It is so refreshing to see! It speaks to just how knowledgeable you are about the things you remark upon. I have enjoyed reading your posts on this forum!!!
Thanks, this is my 45th year in RE. I'm just trying to pass on some the knowledge I've gained over the years.
In terms of residential real estate, it seems like inflation, cheap money, and supply problems are causing the market to explode to the upside. I just looked at a new build in the Park City area (Utah) and the builder confirmed what I was seeing visually with prices... the cost to build (labor + materials) is skyrocketing -- and it is causing prices to go up, literally monthly.

A house that I considered for $3M was gone in four days. If it survives the market for two weeks, next month the price goes up $3,250,000.

I've never seen anything like it.
My lumber and materials prices have just about doubled during the last year. You're right about the prices of the materials. I'm glad that I own a sawmill. I just ordered 2 semi-truck loads of logs for us to mill this spring.

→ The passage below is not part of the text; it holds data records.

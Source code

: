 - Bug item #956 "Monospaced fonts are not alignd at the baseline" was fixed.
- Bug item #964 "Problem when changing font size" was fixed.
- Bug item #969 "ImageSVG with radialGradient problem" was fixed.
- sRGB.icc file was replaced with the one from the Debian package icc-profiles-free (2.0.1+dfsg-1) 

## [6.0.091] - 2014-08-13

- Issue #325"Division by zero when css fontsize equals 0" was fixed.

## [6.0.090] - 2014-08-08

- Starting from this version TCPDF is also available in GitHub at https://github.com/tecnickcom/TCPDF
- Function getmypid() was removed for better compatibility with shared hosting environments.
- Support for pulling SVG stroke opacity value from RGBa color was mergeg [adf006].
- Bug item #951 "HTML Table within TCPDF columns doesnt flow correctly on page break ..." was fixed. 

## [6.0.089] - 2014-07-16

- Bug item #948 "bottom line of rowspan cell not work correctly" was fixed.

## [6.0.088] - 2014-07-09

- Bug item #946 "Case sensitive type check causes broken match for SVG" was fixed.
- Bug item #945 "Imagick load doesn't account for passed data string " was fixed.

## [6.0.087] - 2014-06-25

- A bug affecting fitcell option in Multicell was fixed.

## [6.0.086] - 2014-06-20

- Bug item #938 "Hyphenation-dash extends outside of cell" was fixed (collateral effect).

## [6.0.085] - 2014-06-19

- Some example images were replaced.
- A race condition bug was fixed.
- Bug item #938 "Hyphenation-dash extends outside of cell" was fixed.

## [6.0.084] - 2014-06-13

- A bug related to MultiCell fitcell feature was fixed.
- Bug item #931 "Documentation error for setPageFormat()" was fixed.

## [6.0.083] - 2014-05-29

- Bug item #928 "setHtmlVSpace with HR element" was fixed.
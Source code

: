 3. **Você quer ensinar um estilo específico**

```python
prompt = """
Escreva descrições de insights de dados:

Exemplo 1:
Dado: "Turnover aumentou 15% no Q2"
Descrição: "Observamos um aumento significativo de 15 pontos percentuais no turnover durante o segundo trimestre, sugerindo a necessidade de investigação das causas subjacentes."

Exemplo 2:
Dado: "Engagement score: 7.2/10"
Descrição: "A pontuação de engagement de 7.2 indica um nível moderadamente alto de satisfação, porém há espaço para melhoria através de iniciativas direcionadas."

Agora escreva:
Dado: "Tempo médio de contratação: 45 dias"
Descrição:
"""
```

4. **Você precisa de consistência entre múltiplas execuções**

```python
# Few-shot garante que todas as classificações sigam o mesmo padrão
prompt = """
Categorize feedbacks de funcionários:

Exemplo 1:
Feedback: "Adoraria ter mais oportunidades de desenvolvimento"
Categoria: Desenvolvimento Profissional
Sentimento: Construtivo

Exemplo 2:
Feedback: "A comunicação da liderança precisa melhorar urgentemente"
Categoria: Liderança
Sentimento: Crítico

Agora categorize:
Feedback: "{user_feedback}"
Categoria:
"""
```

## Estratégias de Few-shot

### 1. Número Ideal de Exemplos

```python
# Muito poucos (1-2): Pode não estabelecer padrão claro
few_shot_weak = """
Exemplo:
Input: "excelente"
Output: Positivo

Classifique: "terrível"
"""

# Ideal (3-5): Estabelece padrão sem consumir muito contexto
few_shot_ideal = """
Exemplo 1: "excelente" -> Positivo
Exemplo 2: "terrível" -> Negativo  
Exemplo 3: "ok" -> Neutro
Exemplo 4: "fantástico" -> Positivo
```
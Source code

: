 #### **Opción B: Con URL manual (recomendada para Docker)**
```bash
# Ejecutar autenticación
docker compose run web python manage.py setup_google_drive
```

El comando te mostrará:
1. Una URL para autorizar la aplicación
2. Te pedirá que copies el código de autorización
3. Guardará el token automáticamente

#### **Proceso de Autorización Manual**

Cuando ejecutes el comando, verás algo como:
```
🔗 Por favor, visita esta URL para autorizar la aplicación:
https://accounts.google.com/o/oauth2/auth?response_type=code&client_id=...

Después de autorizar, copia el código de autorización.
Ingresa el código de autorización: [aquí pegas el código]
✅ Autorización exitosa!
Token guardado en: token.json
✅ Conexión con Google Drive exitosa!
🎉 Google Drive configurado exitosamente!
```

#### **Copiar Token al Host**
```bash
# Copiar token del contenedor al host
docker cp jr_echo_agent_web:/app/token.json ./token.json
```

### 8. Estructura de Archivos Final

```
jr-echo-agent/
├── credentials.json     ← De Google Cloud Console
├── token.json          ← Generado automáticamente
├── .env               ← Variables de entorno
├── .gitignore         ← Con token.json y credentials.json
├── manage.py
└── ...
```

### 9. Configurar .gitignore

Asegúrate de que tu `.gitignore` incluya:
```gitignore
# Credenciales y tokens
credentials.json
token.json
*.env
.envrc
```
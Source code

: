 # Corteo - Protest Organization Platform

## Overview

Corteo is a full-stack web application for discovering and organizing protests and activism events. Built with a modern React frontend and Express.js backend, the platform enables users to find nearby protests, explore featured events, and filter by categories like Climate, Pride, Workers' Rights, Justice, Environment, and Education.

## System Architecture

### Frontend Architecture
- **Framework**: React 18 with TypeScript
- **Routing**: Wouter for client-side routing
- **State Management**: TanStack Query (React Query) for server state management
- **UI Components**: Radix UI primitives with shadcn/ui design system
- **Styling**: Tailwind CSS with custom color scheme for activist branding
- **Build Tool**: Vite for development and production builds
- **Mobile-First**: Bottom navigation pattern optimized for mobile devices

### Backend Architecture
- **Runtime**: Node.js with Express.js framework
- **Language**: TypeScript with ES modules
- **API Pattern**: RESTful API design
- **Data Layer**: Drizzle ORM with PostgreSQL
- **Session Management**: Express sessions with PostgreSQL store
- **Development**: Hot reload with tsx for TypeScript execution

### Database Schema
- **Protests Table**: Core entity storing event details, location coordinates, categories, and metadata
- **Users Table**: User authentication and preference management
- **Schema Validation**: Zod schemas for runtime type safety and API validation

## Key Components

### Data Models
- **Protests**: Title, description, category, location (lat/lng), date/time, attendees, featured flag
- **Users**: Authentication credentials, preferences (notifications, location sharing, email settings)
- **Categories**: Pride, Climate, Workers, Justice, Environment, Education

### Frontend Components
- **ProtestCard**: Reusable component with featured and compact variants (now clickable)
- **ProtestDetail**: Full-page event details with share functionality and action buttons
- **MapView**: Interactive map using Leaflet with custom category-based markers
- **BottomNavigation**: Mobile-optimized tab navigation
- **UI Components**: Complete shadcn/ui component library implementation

About the residential prices, I have seen those markets and they are scary. I've also seen them fall flat after their big run-ups. I'm head shy about that market too as well as the commercial sectors. Usually, this time of the year, I'd be out looking for privately owned (OWC) trust deeds to buy. Right now I'm just sitting on my strutting money, waiting it out, to see where things go. I have the itch to go "bird-dogging" and make a deal or two -- BUT...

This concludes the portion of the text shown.